What Comes in the Box

The Connection Keeper Bundle includes the recording device, a bottle of Prego Traditional Pasta Sauce, conversation prompt cards, a USB-C charging cable, and instructions.

This is an unusual combination—pairing a piece of technology with something you'd normally find in the grocery store. Instead of selling this gadget in an electronics store, Prego is selling it right there in supermarkets alongside the pasta sauce. That's a smart move: the company can reach families who might never set foot in an electronics store.

The $20 price is notably low for a recording device. Prego is willing to make less money on the hardware itself in order to get the product into homes and strengthen the brand's connection to family moments.

Where Do Your Recordings Go?

Starting May 4, 2026, families can visit www.storycorps.org/prego for instructions on how to save and archive their recordings.

Here's how it works: your family records conversations on the device itself. Those recordings live on the device until you decide what to do with them. Then, if you want to, you can upload them to StoryCorps' website to store them permanently, much like uploading photos to the cloud.

This gives you control. The device isn't constantly listening and sending data somewhere. You decide when to record, and you decide whether to keep those recordings private or save them to StoryCorps' archive.

Why Launch It Now?

The April 27 launch is timed for Mother's Day and Screen-Free Week, both in May 2026.

Prego is betting that people will buy this as a gift—especially around Mother's Day. The timing also taps into a growing movement of people trying to put their phones away and spend more quality time with family. The device positions itself as a way to do something positive with that screen-free time: actually preserve the conversations you have instead of letting them disappear.

Some Things Worth Thinking About

Worth flagging: this device requires someone to actually remember to press the button during dinner. Unlike smartphones that can record automatically once you start an app, you have to think about it and make it happen. That might mean some meaningful moments don't get captured.

Also, recording voices around a noisy dinner table—with multiple people talking, dishes clinking, cooking sounds in the background—can be tricky.

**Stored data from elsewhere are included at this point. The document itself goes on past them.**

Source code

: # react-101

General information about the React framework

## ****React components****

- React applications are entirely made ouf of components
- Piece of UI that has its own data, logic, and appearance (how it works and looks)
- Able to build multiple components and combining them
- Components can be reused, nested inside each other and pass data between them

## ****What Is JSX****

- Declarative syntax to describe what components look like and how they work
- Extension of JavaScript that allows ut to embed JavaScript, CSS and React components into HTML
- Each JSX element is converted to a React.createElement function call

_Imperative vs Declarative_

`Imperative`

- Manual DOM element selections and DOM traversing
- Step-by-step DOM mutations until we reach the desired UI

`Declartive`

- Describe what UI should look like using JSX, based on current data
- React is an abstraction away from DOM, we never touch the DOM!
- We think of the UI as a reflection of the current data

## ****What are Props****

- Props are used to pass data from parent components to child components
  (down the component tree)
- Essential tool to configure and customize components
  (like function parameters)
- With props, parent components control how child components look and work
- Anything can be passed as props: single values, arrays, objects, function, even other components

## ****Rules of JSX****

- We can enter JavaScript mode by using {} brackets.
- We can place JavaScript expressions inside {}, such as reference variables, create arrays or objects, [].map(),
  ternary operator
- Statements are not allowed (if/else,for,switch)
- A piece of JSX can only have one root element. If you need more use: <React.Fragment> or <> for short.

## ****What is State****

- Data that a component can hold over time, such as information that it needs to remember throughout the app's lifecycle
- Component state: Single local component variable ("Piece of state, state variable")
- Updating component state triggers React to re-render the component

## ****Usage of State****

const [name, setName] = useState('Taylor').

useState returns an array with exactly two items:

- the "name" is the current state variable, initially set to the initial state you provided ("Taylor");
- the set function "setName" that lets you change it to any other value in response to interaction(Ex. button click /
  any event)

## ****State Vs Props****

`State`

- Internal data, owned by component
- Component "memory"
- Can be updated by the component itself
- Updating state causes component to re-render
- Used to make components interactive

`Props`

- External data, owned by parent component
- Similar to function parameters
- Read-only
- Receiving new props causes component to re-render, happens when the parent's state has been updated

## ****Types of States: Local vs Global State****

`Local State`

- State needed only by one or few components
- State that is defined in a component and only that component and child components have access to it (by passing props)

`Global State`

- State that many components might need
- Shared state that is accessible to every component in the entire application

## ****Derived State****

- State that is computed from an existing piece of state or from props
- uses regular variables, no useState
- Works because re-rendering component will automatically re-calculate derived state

A device at this price point may struggle to pick up clear audio when several people are speaking at once. The quality of what you record will depend on the microphone and how clever the device is at filtering out background noise.

How Prego Is Getting the Word Out

Product information is available at pregoconnectionkeeper.com, with promotion on Prego's TikTok, Instagram, and Pinterest accounts.

Prego is using both a dedicated website and social media to reach people. This is a modern approach: you can learn about it online and see examples of how families are using it before you buy one.

What Does This Mean for the Future?

In this author's view, this partnership signals something broader happening in the consumer goods world. Companies like Prego are no longer just competing on taste or price. They're trying to connect with how you live—your values around family time, unplugging from screens, and preserving memories. To do that, they're creating products that blend food with technology.

If this works well, you might see other food and household brands do something similar: create simple, purposeful gadgets that reinforce what their brand stands for. The tricky part is that creating electronics is harder than making pasta sauce. You have to manage manufacturing, software updates, customer support—all new territories for a food company.

There's also a growing appetite among consumers for alternatives to smartphones for certain jobs. People are tired of everything funneling through one device. A single-purpose tool that does one thing well—in this case, recording conversations without distraction—has real appeal.

The Connection Keeper Bundle sits at the intersection of three important trends: food companies exploring new ways to stay relevant, consumers searching for ways to reduce their dependence on phones, and nonprofits like StoryCorps working to preserve the ordinary moments that make up a life. Whether this particular product succeeds will tell us something about whether these trends are really taking hold.